- _WHAT IS EXPECTED_
Your task is to copy each line in the listing that includes the word "delegation".

Start of GIVEN INFORMATION

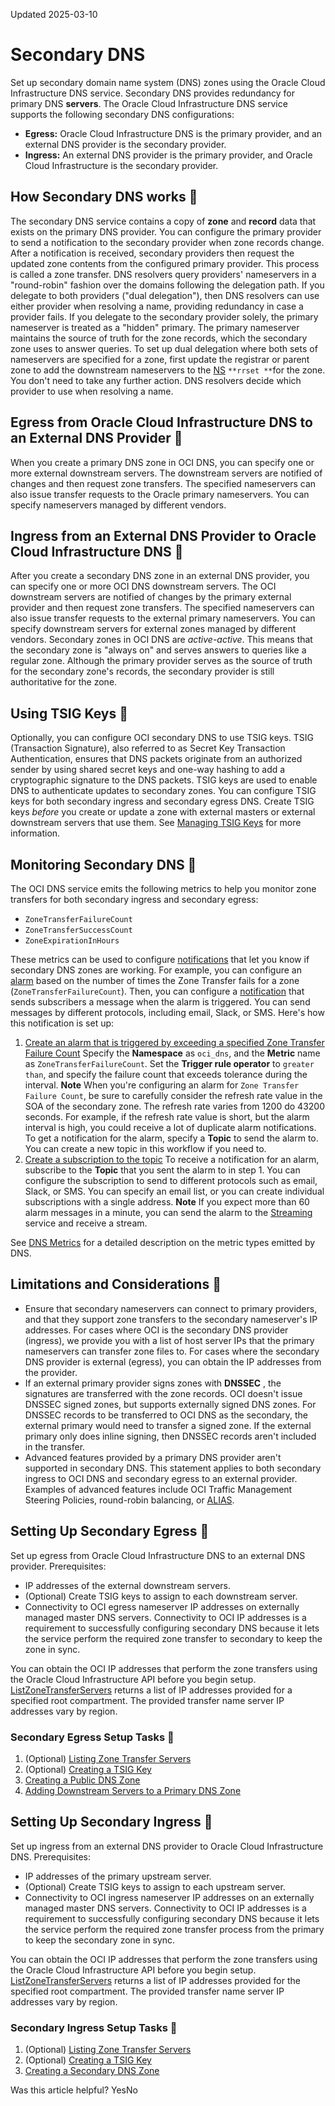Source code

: Updated 2025-03-10
# Secondary DNS
Set up secondary domain name system (DNS) zones using the Oracle Cloud Infrastructure DNS service. 
Secondary DNS provides redundancy for primary DNS **servers**. The Oracle Cloud Infrastructure DNS service supports the following secondary DNS configurations:
  * **Egress:** Oracle Cloud Infrastructure DNS is the primary provider, and an external DNS provider is the secondary provider.
  * **Ingress:** An external DNS provider is the primary provider, and Oracle Cloud Infrastructure is the secondary provider.


## How Secondary DNS works 🔗 
The secondary DNS service contains a copy of **zone** and **record** data that exists on the primary DNS provider. You can configure the primary provider to send a notification to the secondary provider when zone records change. After a notification is received, secondary providers then request the updated zone contents from the configured primary provider. This process is called a zone transfer.
DNS resolvers query providers' nameservers in a "round-robin" fashion over the domains following the delegation path. If you delegate to both providers ("dual delegation"), then DNS resolvers can use either provider when resolving a name, providing redundancy in case a provider fails. If you delegate to the secondary provider solely, the primary nameserver is treated as a "hidden" primary. The primary nameserver maintains the source of truth for the zone records, which the secondary zone uses to answer queries.
To set up dual delegation where both sets of nameservers are specified for a zone, first update the registrar or parent zone to add the downstream nameservers to the [NS](https://docs.oracle.com/en-us/iaas/Content/DNS/Reference/supporteddnsresource.htm#types) `**rrset **`for the zone. You don't need to take any further action. DNS resolvers decide which provider to use when resolving a name.
## Egress from Oracle Cloud Infrastructure DNS to an External DNS Provider 🔗 
When you create a primary DNS zone in OCI DNS, you can specify one or more external downstream servers. The downstream servers are notified of changes and then request zone transfers. The specified nameservers can also issue transfer requests to the Oracle primary nameservers. You can specify nameservers managed by different vendors.
## Ingress from an External DNS Provider to Oracle Cloud Infrastructure DNS 🔗 
After you create a secondary DNS zone in an external DNS provider, you can specify one or more OCI DNS downstream servers. The OCI downstream servers are notified of changes by the primary external provider and then request zone transfers. The specified nameservers can also issue transfer requests to the external primary nameservers. You can specify downstream servers for external zones managed by different vendors.
Secondary zones in OCI DNS are _active-active_. This means that the secondary zone is "always on" and serves answers to queries like a regular zone. Although the primary provider serves as the source of truth for the secondary zone's records, the secondary provider is still authoritative for the zone.
## Using TSIG Keys 🔗 
Optionally, you can configure OCI secondary DNS to use TSIG keys. TSIG (Transaction Signature), also referred to as Secret Key Transaction Authentication, ensures that DNS packets originate from an authorized sender by using shared secret keys and one-way hashing to add a cryptographic signature to the DNS packets. TSIG keys are used to enable DNS to authenticate updates to secondary zones. You can configure TSIG keys for both secondary ingress and secondary egress DNS. 
Create TSIG keys _before_ you create or update a zone with external masters or external downstream servers that use them. See [Managing TSIG Keys](https://docs.oracle.com/en-us/iaas/Content/DNS/Tasks/tsig.htm#manage-tsig "Transaction signature \(TSIG\), also referred to as Secret Key Transaction Authentication, ensures that domain name service \(DNS\) packets originate from an authorized sender by using shared secret keys and one-way hashing to add a cryptographic signature to the DNS packets.") for more information.
## Monitoring Secondary DNS 🔗 
The OCI DNS service emits the following metrics to help you monitor zone transfers for both secondary ingress and secondary egress:
  * `ZoneTransferFailureCount`
  * `ZoneTransferSuccessCount`
  * `ZoneExpirationInHours`


These metrics can be used to configure [notifications](https://docs.oracle.com/iaas/Content/Notification/home.htm) that let you know if secondary DNS zones are working. 
For example, you can configure an [alarm](https://docs.oracle.com/iaas/Content/Monitoring/Concepts/monitoringoverview.htm#alarms) based on the number of times the Zone Transfer fails for a zone (`ZoneTransferFailureCount`). Then, you can configure a [notification](https://docs.oracle.com/iaas/Content/Notification/home.htm) that sends subscribers a message when the alarm is triggered. You can send messages by different protocols, including email, Slack, or SMS.
Here's how this notification is set up:
  1. [Create an alarm that is triggered by exceeding a specified Zone Transfer Failure Count](https://docs.oracle.com/iaas/Content/Monitoring/Tasks/create-alarm-basic.htm#top) Specify the **Namespace** as `oci_dns`, and the **Metric** name as `ZoneTransferFailureCount`.
Set the **Trigger rule operator** to `greater than`, and specify the failure count that exceeds tolerance during the interval.
**Note** When you're configuring an alarm for `Zone Transfer Failure Count`, be sure to carefully consider the refresh rate value in the SOA of the secondary zone. The refresh rate varies from 1200 do 43200 seconds. For example, if the refresh rate value is short, but the alarm interval is high, you could receive a lot of duplicate alarm notifications.
To get a notification for the alarm, specify a **Topic** to send the alarm to. You can create a new topic in this workflow if you need to.
  2. [Create a subscription to the topic](https://docs.oracle.com/iaas/Content/Notification/Tasks/create-subscription.htm#top)
To receive a notification for an alarm, subscribe to the **Topic** that you sent the alarm to in step 1. You can configure the subscription to send to different protocols such as email, Slack, or SMS. You can specify an email list, or you can create individual subscriptions with a single address.
**Note** If you expect more than 60 alarm messages in a minute, you can send the alarm to the [Streaming](https://docs.oracle.com/iaas/Content/Streaming/Concepts/streamingoverview.htm) service and receive a stream.


See [DNS Metrics](https://docs.oracle.com/en-us/iaas/Content/DNS/Reference/dnsmetrics.htm#dns_metrics "Learn about the metrics emitted by the metric namespace oci_dns \(the DNS service\).") for a detailed description on the metric types emitted by DNS.
## Limitations and Considerations 🔗 
  * Ensure that secondary nameservers can connect to primary providers, and that they support zone transfers to the secondary nameserver's IP addresses. For cases where OCI is the secondary DNS provider (ingress), we provide you with a list of host server IPs that the primary nameservers can transfer zone files to. For cases where the secondary DNS provider is external (egress), you can obtain the IP addresses from the provider.
  * If an external primary provider signs zones with **DNSSEC** , the signatures are transferred with the zone records. OCI doesn't issue DNSSEC signed zones, but supports externally signed DNS zones. For DNSSEC records to be transferred to OCI DNS as the secondary, the external primary would need to transfer a signed zone. If the external primary only does inline signing, then DNSSEC records aren't included in the transfer.
  * Advanced features provided by a primary DNS provider aren't supported in secondary DNS. This statement applies to both secondary ingress to OCI DNS and secondary egress to an external provider. Examples of advanced features include OCI Traffic Management Steering Policies, round-robin balancing, or [ALIAS](https://docs.oracle.com/en-us/iaas/Content/DNS/Reference/supporteddnsresource.htm#types).


## Setting Up Secondary Egress 🔗 
Set up egress from Oracle Cloud Infrastructure DNS to an external DNS provider.
Prerequisites:
  * IP addresses of the external downstream servers.
  * (Optional) Create TSIG keys to assign to each downstream server.
  * Connectivity to OCI egress nameserver IP addresses on externally managed master DNS servers. Connectivity to OCI IP addresses is a requirement to successfully configuring secondary DNS because it lets the service perform the required zone transfer to secondary to keep the zone in sync.


You can obtain the OCI IP addresses that perform the zone transfers using the Oracle Cloud Infrastructure API before you begin setup. [ ListZoneTransferServers](https://docs.oracle.com/iaas/api/#/en/dns/latest/ZoneTransferServer/ListZoneTransferServers) returns a list of IP addresses provided for a specified root compartment. The provided transfer name server IP addresses vary by region.
### Secondary Egress Setup Tasks 🔗 
  1. (Optional) [Listing Zone Transfer Servers](https://docs.oracle.com/en-us/iaas/Content/DNS/Tasks/zone-transfer-server-list.htm#top "You can use the CLI or API to obtain a list of IP addresses of OCI domain name service \(DNS\) nameservers for inbound and outbound transfer of zones.")
  2. (Optional) [Creating a TSIG Key](https://docs.oracle.com/en-us/iaas/Content/DNS/Tasks/tsig-key-create.htm#top "Create a TSIG key to enable the domain name service \(DNS\) to authenticate updates to secondary zones.")
  3. [Creating a Public DNS Zone](https://docs.oracle.com/en-us/iaas/Content/DNS/Concepts/gettingstarted_topic-Creating_a_Zone.htm#top "Create a public domain name service \(DNS\) zone to hold the trusted DNS records that reside on Oracle Cloud Infrastructure's nameservers.")
  4. [Adding Downstream Servers to a Primary DNS Zone](https://docs.oracle.com/en-us/iaas/Content/DNS/Tasks/add-downstream-servers-primary-zone.htm#top "Set up secondary egress from OCI DNS to an external DNS provider.")


## Setting Up Secondary Ingress 🔗 
Set up ingress from an external DNS provider to Oracle Cloud Infrastructure DNS.
Prerequisites:
  * IP addresses of the primary upstream server.
  * (Optional) Create TSIG keys to assign to each upstream server.
  * Connectivity to OCI ingress nameserver IP addresses on an externally managed master DNS servers. Connectivity to OCI IP addresses is a requirement to successfully configuring secondary DNS because it lets the service perform the required zone transfer process from the primary to keep the secondary zone in sync.


You can obtain the OCI IP addresses that perform the zone transfers using the Oracle Cloud Infrastructure API before you begin setup. [ ListZoneTransferServers](https://docs.oracle.com/iaas/api/#/en/dns/latest/ZoneTransferServer/ListZoneTransferServers) returns a list of IP addresses provided for the specified root compartment. The provided transfer name server IP addresses vary by region.
### Secondary Ingress Setup Tasks 🔗 
  1. (Optional) [Listing Zone Transfer Servers](https://docs.oracle.com/en-us/iaas/Content/DNS/Tasks/zone-transfer-server-list.htm#top "You can use the CLI or API to obtain a list of IP addresses of OCI domain name service \(DNS\) nameservers for inbound and outbound transfer of zones.")
  2. (Optional) [Creating a TSIG Key](https://docs.oracle.com/en-us/iaas/Content/DNS/Tasks/tsig-key-create.htm#top "Create a TSIG key to enable the domain name service \(DNS\) to authenticate updates to secondary zones.")
  3. [Creating a Secondary DNS Zone](https://docs.oracle.com/en-us/iaas/Content/DNS/Tasks/create-secondary-zone.htm#top "Create a secondary domain name service \(DNS\) zone to set up ingress from an external DNS provider to Oracle Cloud Infrastructure \(OCI\) DNS.")


Was this article helpful?
YesNo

End of GIVEN INFORMATION

- _TASK ANSWER_
DNS resolvers query providers' nameservers in a "round-robin" fashion over the domains following the delegation path. If you delegate to both providers ("dual delegation"), then DNS resolvers can use either provider when resolving a name, providing redundancy in case a provider fails. If you delegate to the secondary provider solely, the primary nameserver is treated as a "hidden" primary. The primary nameserver maintains the source of truth for the zone records, which the secondary zone uses to answer queries.
To set up dual delegation where both sets of nameservers are specified for a zone, first update the registrar or parent zone to add the downstream nameservers to the [NS](https://docs.oracle.com/en-us/iaas/Content/DNS/Reference/supporteddnsresource.htm#types) `**rrset **`for the zone. You don't need to take any further action. DNS resolvers decide which provider to use when resolving a name.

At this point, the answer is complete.